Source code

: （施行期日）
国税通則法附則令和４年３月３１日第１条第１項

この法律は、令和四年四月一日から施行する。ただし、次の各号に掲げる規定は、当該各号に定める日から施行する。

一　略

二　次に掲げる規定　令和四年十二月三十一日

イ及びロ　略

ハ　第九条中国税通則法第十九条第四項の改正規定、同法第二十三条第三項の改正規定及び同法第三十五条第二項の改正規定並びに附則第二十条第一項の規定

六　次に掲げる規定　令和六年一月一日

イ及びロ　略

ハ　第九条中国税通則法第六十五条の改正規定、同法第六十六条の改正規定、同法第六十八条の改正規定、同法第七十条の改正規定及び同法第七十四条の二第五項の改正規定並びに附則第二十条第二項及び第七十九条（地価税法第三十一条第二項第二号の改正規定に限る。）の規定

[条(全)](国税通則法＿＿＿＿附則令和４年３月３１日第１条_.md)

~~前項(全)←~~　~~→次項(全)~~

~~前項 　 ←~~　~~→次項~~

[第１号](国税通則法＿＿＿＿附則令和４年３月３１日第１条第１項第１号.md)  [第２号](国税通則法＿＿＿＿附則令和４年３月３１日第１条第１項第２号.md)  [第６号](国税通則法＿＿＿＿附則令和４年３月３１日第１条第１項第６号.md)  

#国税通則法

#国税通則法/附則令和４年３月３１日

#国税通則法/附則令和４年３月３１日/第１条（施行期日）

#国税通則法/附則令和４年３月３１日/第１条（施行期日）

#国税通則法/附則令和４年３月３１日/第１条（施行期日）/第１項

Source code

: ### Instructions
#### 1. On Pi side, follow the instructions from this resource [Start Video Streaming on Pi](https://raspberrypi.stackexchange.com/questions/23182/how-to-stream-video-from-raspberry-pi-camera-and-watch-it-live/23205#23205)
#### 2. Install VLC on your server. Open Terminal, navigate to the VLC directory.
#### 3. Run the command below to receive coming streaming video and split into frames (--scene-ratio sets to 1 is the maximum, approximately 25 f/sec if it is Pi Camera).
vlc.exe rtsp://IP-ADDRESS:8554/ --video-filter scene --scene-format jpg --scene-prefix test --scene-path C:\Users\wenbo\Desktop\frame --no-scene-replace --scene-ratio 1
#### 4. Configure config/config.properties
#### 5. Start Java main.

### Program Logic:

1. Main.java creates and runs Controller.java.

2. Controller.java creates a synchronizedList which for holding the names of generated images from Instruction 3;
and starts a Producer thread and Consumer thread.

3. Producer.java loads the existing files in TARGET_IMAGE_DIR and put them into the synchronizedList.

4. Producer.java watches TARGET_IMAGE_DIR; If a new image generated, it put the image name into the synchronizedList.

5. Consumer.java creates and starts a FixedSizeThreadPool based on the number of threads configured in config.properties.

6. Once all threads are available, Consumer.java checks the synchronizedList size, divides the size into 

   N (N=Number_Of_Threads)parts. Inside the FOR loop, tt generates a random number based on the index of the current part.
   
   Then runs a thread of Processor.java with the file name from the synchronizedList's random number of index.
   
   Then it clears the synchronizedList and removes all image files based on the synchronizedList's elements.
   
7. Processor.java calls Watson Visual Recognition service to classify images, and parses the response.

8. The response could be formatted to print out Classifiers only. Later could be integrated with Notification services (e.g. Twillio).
+ + + +
- What the exercise asks -
Return nothing but the lines from the start of the listing above through the line containing "[条(全)](国税通則法＿＿＿＿附則令和４年３月３１日第１条_.md)", exactly as given.

- Answer area -
Source code

: （施行期日）
国税通則法附則令和４年３月３１日第１条第１項

この法律は、令和四年四月一日から施行する。ただし、次の各号に掲げる規定は、当該各号に定める日から施行する。

一　略

二　次に掲げる規定　令和四年十二月三十一日

イ及びロ　略

ハ　第九条中国税通則法第十九条第四項の改正規定、同法第二十三条第三項の改正規定及び同法第三十五条第二項の改正規定並びに附則第二十条第一項の規定

六　次に掲げる規定　令和六年一月一日

イ及びロ　略

ハ　第九条中国税通則法第六十五条の改正規定、同法第六十六条の改正規定、同法第六十八条の改正規定、同法第七十条の改正規定及び同法第七十四条の二第五項の改正規定並びに附則第二十条第二項及び第七十九条（地価税法第三十一条第二項第二号の改正規定に限る。）の規定

[条(全)](国税通則法＿＿＿＿附則令和４年３月３１日第１条_.md)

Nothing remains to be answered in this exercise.